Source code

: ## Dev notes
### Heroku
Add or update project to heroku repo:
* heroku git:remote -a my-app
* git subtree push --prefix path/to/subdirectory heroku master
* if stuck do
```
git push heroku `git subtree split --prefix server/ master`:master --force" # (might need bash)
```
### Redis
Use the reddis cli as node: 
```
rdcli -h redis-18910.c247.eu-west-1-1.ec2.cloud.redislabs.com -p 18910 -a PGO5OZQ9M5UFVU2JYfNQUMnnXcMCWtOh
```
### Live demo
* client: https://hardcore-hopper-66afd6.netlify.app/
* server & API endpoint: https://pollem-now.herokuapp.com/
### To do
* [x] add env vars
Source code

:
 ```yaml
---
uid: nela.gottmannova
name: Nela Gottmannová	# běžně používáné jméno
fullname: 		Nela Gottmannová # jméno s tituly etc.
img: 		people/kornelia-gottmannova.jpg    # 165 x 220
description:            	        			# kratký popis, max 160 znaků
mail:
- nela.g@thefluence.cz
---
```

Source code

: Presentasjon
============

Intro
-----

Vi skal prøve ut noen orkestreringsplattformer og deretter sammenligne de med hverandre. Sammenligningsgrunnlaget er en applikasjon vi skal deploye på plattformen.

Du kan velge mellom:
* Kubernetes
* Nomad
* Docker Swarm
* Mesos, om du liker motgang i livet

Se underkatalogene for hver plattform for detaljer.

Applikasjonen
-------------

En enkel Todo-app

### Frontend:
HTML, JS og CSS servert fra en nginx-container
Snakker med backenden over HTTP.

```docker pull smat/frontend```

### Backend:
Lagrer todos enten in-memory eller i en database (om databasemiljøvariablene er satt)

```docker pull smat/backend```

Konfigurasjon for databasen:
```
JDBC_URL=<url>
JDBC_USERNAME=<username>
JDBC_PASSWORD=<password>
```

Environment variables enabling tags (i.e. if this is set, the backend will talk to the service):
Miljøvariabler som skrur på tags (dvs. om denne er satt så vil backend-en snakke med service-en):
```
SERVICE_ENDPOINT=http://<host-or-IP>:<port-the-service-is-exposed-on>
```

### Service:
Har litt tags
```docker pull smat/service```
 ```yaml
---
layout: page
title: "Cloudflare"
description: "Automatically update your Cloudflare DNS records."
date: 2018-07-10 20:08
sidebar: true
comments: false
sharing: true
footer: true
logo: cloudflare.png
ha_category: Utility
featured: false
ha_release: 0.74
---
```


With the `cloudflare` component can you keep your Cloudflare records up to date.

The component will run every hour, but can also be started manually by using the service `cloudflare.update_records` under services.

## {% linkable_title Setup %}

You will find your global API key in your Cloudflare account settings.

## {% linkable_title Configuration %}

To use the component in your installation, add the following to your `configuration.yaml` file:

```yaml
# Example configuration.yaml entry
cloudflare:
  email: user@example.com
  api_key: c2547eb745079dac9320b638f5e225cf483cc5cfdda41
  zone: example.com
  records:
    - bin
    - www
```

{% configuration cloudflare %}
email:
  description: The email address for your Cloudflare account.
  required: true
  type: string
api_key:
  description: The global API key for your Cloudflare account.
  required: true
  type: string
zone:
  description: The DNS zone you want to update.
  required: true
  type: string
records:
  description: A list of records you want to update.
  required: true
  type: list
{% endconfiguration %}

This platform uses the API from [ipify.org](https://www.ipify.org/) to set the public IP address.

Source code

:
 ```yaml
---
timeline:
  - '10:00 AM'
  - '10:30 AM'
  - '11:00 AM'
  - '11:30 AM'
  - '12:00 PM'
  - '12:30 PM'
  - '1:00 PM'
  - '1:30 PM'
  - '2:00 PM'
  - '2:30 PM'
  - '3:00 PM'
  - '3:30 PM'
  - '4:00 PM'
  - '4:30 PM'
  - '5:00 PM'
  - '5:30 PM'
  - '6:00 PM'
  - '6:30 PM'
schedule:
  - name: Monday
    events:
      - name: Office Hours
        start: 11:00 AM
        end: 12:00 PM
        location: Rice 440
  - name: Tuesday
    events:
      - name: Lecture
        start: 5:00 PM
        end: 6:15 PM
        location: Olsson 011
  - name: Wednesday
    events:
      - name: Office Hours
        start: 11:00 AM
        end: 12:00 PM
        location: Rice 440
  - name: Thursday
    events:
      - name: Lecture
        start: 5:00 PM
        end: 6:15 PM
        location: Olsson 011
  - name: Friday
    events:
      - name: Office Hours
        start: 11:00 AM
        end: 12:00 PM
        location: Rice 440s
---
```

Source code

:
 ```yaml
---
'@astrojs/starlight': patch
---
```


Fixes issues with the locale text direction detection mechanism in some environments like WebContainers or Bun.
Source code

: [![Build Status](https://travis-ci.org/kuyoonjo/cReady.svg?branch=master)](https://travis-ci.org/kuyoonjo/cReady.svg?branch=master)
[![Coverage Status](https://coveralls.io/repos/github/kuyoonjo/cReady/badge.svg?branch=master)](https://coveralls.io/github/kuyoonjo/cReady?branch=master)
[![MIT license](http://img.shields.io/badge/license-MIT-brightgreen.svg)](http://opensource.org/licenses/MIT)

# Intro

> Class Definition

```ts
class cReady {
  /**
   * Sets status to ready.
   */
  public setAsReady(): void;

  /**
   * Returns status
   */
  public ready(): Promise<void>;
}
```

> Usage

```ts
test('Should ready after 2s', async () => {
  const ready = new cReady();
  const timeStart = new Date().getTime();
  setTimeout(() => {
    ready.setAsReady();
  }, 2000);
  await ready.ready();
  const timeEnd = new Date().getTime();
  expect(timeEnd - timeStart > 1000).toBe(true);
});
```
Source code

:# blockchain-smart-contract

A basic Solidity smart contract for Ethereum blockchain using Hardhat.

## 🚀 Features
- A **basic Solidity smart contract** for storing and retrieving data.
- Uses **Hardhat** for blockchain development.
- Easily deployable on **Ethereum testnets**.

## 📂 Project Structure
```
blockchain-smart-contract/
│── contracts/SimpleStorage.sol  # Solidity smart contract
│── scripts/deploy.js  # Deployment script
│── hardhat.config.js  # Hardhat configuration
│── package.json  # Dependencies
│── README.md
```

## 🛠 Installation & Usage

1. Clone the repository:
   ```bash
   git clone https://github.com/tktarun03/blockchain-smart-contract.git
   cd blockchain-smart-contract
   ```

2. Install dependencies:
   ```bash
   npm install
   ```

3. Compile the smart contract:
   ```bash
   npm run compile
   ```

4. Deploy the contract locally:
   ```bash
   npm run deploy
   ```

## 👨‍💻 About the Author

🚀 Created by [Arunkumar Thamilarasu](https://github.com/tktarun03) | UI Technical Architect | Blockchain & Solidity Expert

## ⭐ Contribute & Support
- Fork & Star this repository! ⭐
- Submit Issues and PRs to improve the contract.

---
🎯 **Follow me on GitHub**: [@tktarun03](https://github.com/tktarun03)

──────────

» Exercise objective
Search the listing for the word "getTime". Copy every line in which it occurs.

» Output of the exercise
  const timeStart = new Date().getTime();
  const timeEnd = new Date().getTime();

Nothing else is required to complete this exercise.